Долгое молчание покрывало всю прошедшую жизнь. Продолжая смотреть в неведомое для меня, она вдруг сказала:

– А помнишь, какая была луна?..

Так подходила к своему завершению простая человеческая жизнь…

В солнечной тишине

На холме, среди колеблющихся под ветром трав, мы оставались одни… О чем мы говорили и о чем молчали?..

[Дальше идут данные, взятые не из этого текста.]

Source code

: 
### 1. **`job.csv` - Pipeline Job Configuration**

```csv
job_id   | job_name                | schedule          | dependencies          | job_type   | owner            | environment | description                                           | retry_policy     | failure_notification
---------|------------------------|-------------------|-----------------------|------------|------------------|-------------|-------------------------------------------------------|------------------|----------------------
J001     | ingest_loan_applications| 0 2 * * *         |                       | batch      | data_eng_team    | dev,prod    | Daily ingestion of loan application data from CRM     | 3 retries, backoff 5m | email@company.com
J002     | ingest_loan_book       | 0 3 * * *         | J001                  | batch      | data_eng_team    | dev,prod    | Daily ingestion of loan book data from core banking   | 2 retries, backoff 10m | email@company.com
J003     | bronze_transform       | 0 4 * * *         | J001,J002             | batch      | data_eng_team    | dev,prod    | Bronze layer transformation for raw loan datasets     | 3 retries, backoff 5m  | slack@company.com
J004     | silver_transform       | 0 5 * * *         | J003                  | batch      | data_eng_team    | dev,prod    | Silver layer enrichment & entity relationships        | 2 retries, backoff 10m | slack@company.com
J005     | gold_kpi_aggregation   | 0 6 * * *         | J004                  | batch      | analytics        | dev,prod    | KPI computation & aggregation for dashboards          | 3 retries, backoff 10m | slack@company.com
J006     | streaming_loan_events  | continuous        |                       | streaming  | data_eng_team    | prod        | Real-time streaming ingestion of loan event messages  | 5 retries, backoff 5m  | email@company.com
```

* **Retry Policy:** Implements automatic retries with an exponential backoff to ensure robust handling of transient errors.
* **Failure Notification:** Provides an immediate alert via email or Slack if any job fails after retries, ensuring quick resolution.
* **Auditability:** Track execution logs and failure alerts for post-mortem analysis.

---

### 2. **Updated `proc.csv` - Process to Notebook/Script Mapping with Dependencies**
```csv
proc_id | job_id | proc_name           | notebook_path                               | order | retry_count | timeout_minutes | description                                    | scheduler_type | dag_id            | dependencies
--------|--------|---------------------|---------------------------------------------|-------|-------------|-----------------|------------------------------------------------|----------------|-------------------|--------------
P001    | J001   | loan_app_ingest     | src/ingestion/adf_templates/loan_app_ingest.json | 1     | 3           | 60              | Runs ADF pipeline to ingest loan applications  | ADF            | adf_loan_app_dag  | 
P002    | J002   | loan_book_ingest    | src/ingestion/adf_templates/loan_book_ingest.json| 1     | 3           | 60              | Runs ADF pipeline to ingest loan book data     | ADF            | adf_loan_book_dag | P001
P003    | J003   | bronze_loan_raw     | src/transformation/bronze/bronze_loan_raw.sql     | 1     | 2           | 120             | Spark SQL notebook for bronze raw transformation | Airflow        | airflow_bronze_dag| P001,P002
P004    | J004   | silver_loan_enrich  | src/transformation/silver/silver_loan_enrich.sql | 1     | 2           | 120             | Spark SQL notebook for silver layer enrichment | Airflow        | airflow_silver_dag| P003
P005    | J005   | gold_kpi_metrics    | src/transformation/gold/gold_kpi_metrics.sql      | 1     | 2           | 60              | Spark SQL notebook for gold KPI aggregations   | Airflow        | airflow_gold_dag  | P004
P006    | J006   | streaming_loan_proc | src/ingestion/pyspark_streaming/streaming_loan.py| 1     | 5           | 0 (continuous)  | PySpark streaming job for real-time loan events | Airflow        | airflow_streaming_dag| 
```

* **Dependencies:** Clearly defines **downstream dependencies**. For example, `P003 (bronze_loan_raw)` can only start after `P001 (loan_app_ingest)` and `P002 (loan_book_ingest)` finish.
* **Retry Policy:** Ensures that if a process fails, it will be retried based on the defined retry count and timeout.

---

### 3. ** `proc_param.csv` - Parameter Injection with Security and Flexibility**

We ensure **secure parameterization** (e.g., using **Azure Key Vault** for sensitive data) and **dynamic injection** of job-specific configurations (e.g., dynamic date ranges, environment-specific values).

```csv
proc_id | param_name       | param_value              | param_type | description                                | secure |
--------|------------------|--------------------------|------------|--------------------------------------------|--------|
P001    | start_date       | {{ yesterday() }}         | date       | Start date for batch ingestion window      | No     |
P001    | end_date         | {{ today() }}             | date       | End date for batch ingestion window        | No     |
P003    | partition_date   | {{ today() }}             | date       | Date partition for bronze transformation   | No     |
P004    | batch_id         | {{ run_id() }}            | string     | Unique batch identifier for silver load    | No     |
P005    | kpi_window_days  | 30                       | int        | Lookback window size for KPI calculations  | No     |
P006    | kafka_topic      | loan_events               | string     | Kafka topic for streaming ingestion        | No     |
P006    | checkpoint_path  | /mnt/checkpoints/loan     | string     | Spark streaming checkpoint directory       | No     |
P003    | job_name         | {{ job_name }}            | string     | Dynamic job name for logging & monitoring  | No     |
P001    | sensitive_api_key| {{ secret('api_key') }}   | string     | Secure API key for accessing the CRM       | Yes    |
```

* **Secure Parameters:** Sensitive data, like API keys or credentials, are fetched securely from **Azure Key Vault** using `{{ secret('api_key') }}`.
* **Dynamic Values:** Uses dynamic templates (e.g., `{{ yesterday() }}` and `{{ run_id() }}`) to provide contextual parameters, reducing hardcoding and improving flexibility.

Нила была, как и все мы – мальчишки и девчонки… Нет, другая – лучше. Карие глаза, скользящие в улыбке книзу, прятали такое, что заставляло постоянно думать о них. Черные волосы, челка и взгляд… Она так смотрела и так улыбалась, что невольно это связывалось с теми словами из репродуктора.

Михель все что-то искал, спускался к реке, кричал оттуда. Я не думал, что и день этот, и все его очарование пройдут и многое другое тоже пройдет. Только в душе неотвязно повторялось – грустью или счастьем или тем и другим вместе? – то, что по вечерам доносилось от станции:

Пусть дни бегут, пусть идет за годом год…

С вершины холма открывались виды заречных просторов. На другом берегу под радостным ветром волновались березовые рощи, все мельче лепетали листочки плакучих ив, зеленели луга. Зыбкие горизонты за ними тонули в сияющем далеко.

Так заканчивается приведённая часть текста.